During an operation, the agency said the deputy “reported witnessing a man with a gun.”
The agency said, “The deputy was investigating the situation, and there are reports of a verbal exchange. The deputy fired at Mr. Casey Goodson, resulting in his death. A gun was recovered from Mr. Goodson,” while also adding that Goodson “was not the person being sought by the U.S. Marshal’s Task Force.”
According to The Columbus Dispatch, the U.S. Marshal for the Southern District of Ohio, Peter Tobin, has offered a similar characterization of the events leading up to the man’s death, claiming the deputy confronted a man who had waved a firearm while driving a vehicle.
Tobin supposedly reported that not long after the alleged display, the deputy approached the man, and the man was told to drop the gun after leaving his vehicle. He said the deputy shot the man after he didn’t drop the firearm.
Lawyers for the man’s family say that Goodson was shot while attempting to enter his home after returning from a dentist appointment with food for his family.
In a statement over the weekend, Goodson’s family rep, Law firm Walton + Brown, said that “Casey was not a target of that task force and his death is completely unrelated to that investigation.” It continued, “While police claim that Casey drove by, waving a gun, and was confronted by the deputy after exiting his vehicle, that narrative leaves out key details that raise cause for extreme concern.”
The firm said that Goodson had been “shot and killed as he unlocked his door and entered his home.” They said his death “was witnessed by his 72-year-old grandmother and two toddlers who were near the door.”

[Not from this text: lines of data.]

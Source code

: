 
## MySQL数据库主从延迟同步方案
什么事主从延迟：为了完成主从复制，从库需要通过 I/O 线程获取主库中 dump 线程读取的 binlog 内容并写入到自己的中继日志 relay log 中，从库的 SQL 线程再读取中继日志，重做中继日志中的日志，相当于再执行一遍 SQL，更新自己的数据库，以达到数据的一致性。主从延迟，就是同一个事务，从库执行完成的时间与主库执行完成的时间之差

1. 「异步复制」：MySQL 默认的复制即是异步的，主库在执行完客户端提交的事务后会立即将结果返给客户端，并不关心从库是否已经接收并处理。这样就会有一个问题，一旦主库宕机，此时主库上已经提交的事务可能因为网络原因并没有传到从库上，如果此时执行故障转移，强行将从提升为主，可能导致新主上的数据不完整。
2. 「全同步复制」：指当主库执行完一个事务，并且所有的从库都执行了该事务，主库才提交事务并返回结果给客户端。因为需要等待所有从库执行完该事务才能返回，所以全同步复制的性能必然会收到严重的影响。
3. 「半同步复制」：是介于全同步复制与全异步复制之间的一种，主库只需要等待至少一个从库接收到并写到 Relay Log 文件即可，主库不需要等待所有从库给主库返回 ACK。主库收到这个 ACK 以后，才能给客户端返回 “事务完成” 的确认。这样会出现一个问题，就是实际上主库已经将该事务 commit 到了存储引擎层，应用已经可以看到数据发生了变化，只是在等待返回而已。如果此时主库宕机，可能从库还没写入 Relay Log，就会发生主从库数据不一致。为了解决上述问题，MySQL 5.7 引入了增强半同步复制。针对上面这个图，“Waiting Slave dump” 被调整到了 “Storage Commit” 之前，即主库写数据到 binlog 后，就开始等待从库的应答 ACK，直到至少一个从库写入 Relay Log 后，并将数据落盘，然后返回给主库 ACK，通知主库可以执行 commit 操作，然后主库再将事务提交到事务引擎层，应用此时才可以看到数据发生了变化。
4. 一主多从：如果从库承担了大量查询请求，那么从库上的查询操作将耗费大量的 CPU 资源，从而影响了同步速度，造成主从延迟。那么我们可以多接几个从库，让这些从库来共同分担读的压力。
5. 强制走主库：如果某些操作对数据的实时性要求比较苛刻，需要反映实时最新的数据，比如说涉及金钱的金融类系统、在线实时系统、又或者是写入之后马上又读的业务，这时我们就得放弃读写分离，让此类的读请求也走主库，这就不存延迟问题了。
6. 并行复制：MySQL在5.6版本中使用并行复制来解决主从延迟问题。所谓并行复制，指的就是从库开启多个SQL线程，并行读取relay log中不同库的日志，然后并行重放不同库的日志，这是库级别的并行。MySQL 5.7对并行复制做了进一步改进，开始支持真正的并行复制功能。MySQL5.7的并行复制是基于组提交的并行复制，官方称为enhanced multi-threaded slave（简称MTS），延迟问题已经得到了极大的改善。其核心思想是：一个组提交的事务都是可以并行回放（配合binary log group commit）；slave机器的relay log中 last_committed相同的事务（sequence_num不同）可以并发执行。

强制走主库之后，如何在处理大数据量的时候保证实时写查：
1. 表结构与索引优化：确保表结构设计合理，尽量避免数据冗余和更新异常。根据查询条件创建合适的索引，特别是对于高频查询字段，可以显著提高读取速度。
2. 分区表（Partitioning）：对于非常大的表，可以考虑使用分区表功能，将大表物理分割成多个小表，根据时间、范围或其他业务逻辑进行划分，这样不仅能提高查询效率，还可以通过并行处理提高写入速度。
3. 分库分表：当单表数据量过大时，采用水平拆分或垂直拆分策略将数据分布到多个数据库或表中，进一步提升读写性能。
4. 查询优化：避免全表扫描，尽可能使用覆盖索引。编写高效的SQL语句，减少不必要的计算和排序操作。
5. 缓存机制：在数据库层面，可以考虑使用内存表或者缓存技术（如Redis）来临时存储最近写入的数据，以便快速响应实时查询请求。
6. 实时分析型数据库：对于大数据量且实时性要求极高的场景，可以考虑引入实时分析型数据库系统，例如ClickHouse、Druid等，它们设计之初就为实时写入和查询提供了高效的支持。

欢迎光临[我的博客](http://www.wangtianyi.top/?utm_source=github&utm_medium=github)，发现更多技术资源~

“As Casey lie on the ground dying, the unopened Subway sandwiches that he brought for himself and his family sat next to him in a pool of blood,” the firm said. “Even hours after his death, the keys that he used to let himself in the house as he was shot and killed hung in the door – a reminder to his family of how close he was to safety.”
According to the Columbus Division of Police, no body camera footage was recorded during the shooting. It was noted that task force officers “are not issued body cameras.”
The family is still demanding answers after the shooting. According to the firm representing Goodson’s family, he was “licensed to carry a concealed weapon, and Ohio does not prohibit the open carrying of firearms.”
“At this point, witness testimony and physical evidence raise serious concerns about why Casey was even confronted, let alone why he was shot dead while entering his own home,” the firm said.
On Tuesday, Rep. Joyce Beatty (D-Ohio) joined calls for justice in the shooting case after it sparked a local protest.
She said, “The circumstances surrounding his tragic death are upsetting and extremely unsettling because too many Black men in our community are dying or are the victims of unjustifiable, excessive force from the very people sworn to protect and serve all of us.”
The Columbus Division of Police said over the weekend that the Franklin County coroner will be performing an autopsy for the case. The agency also added that it would be providing “all evidence to the Franklin County Prosecutor who will review the established facts.”
“The prosecutor will present the findings to a civilian grand jury,” it added. “The grand jury will determine whether the shooting was justified.”